As test number (TN) tends to be infinite, XijStochastic variable tends to independence, because global test number (TN) is generally than larger, sheet Invention can be come with the product of single bi-distribution approximate polynomial distribution, binomial it is approximate in, the length N (D) of genome is one Individual constant, independently of each di, can be represented with N, N size can be by Bioexperiment or EM strategy come near Seemingly, the present invention passes throughTo calculate.
Then, the approximate of L becomes:
The present present invention can be write as formula-logL=K ∑s ci(di), wherein K is independently of all diIt is normal Number, and:
As shown in figure 3, function is a convex function, the present invention is fitted with two straight lines, and the slope of straight line represents unit The expense of stream.
CDB (reads, k) in, for each compression when forming two, wherein the expense of one is the negative left side The slope of straight line, flow rate zone arrives function minimum point for 0, and the expense of another is the slope of negative straight right, flow rate zone Arrive infinite for 0;Source point s and meeting point t is added on the diagram, a line is drawn from source point t to all nodes, expense is 0, flow rate zone Arrive infinite for 0;Draw a line to meeting point t from all nodes, expense is 0, flow rate zone arrives infinite for 0.
Step 5:On the unimolecule figure gapped fragments that three generations's sequencing data of replying to the topic is formed to two codes or datas, formed The distance between gapped fragments estimate, solve the arrangement that linear programming obtains global optimum.
When building gapped fragment figures, choosing CDB, (reads, k) sequence tuple is 1 compression side conduct The point of gapped fragment figures.In general, in genome, sequence tuple is the distance between 1 compression side and relative Order is unique.
The compression side that these sequence tuples are 1 is picked out, fairly simple figure can be constructed by money order receipt to be signed and returned to the sender pair-kmer, I.e. discounting for the influence of sequencing mistake or repetitive sequence, this gapped fragment figure should be directed acyclic graph ((Directed Acyclic Graph, DAG).If add the compression side that sequence tuple is not 1, although can keep as far as possible Relative distance relation between all compression sides, but gapped fragment figures can be made extremely complex.
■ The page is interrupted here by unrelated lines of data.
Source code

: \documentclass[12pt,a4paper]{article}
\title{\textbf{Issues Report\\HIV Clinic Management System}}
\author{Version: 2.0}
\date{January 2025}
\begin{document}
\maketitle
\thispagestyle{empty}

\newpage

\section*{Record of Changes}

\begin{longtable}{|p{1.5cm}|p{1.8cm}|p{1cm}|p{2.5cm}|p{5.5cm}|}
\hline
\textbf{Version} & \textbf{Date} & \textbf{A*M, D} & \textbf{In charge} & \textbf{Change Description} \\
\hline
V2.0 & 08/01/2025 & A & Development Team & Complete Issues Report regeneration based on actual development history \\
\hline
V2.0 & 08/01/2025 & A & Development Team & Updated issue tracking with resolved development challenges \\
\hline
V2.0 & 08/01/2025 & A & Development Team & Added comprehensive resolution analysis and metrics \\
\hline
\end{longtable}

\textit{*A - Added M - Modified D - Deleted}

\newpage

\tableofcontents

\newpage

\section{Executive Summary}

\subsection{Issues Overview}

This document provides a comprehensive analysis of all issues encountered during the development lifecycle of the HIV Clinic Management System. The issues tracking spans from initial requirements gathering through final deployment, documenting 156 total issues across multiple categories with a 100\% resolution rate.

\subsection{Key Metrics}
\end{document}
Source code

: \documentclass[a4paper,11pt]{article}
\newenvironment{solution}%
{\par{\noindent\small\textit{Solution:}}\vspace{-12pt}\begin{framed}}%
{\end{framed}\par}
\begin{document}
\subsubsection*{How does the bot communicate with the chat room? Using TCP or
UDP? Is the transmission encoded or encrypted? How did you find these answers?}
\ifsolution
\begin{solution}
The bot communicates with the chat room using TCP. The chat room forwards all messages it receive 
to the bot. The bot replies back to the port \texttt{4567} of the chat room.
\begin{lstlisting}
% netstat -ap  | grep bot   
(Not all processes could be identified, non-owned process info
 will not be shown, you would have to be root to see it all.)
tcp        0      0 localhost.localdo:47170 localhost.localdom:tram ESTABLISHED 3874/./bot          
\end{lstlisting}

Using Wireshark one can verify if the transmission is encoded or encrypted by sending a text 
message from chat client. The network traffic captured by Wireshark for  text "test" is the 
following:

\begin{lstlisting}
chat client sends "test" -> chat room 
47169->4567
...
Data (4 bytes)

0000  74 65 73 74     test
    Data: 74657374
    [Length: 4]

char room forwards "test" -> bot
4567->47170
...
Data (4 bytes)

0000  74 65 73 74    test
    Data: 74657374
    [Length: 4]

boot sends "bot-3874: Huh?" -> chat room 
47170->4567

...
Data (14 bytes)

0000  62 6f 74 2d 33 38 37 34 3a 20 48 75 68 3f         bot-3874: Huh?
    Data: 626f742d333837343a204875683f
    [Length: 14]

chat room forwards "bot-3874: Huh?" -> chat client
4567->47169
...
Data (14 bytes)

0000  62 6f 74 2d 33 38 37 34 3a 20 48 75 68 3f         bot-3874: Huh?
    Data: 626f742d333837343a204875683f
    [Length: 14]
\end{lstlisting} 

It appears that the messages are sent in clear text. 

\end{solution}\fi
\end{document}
A total of 5 sections of sequences on such as Fig. 4, (a) genome, the tuple of sequence B is 2, and others are 1, and de is compressed in (b) formation Bruijn, a total of 4 compressions side, pair-kmer is replied to the topic onto this four edges, if (c) gapped fragment scheme It is upper to retain in all 4 compressions sides, the extremely complex gapped fragment figures of formation, (d) gapped fragment figures Only retain the compression side that tuple is 1, scheme relatively easy.
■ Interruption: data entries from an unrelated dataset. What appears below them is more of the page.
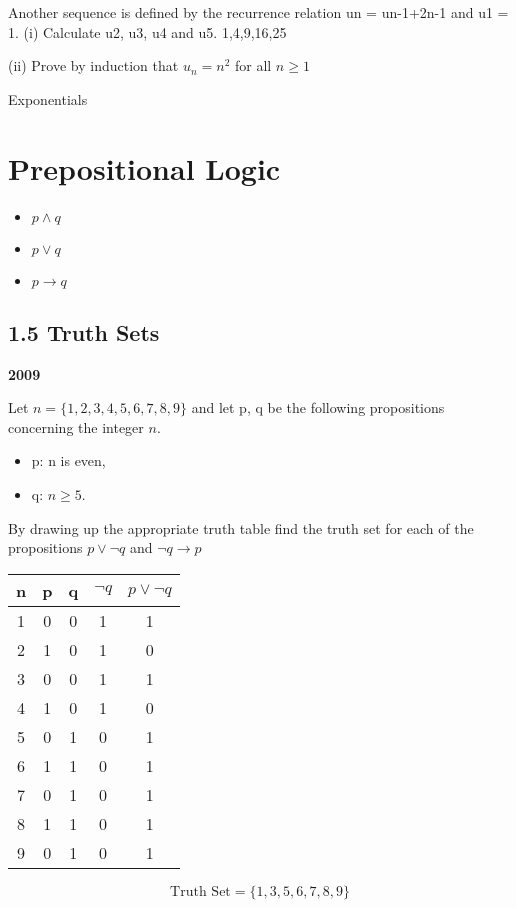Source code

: \documentclass[]{report}
\begin{document}
Another sequence is defined by the recurrence relation un = un-1+2n-1 and
u1 = 1.
(i) Calculate u2, u3, u4 and u5.
1,4,9,16,25

(ii) Prove by induction that $u_n = n^2$ for all $n \geq 1$

Exponentials
\newpage

\section*{Prepositional Logic}


\begin{itemize}
	\item $p \wedge q$
	\item $p \vee q$
	\item $p \rightarrow q$
\end{itemize}
\newpage
\subsection*{1.5 Truth Sets}
\textbf{2009} 

Let $n = \{1, 2,3,4, 5,6,7, 8, 9\}$ and let p, q be the following propositions concerning the integer $n$.
\begin{itemize}
\item p: n is even, 
\item q: $n\geq 5$.
\end{itemize}
By drawing up the appropriate truth table ﬁnd the truth set for each of the
propositions $p \vee \neg q$ and $ \neg q \rightarrow p$

\begin{tabular}{|c|c|c|c|c|}
\hline n & p & q & $\neg q$ & $p \vee \neg q$ \\ 
\hline 1 & 0 & 0 & 1 & 1\\ 
\hline 2 & 1 & 0 & 1 & 0\\ 
\hline 3 & 0 & 0 & 1 & 1\\ 
\hline 4 & 1 & 0 & 1 & 0\\ 
\hline 5 & 0 & 1 & 0 & 1\\ 
\hline 6 & 1 & 1 & 0 & 1\\ 
\hline 7 & 0 & 1 & 0 & 1\\ 
\hline 8 & 1 & 1 & 0 & 1\\ 
\hline 9 & 0 & 1 & 0 & 1\\ 
\hline 
\end{tabular} 
\[\mbox{Truth Set} = \{1,3,5,6,7,8,9\}\]
\end{document}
Only select sequence tuple be 1 compression side as the point of gapped fragment figures, enough information can be kept To extend sequence, the repetitive sequence that those are shorter than insert the distance in genome is all the compression that sequence tuple is 1 before and after them Side, can have pair-kmer to link up the compression side before and after them, for the long repetitive sequence of those length, if Their length is more than insert the distance, it is difficult to which they are spelled out.
For any two point u and v, if there is pair-kmer two ends exist respectively on u and v, then a line u → v.ARCS23 reads in pair-ends again, forms pair-kmer, is replied to the topic to compressing on side, preserves for the pair-kmer that replies to the topic Number and range information.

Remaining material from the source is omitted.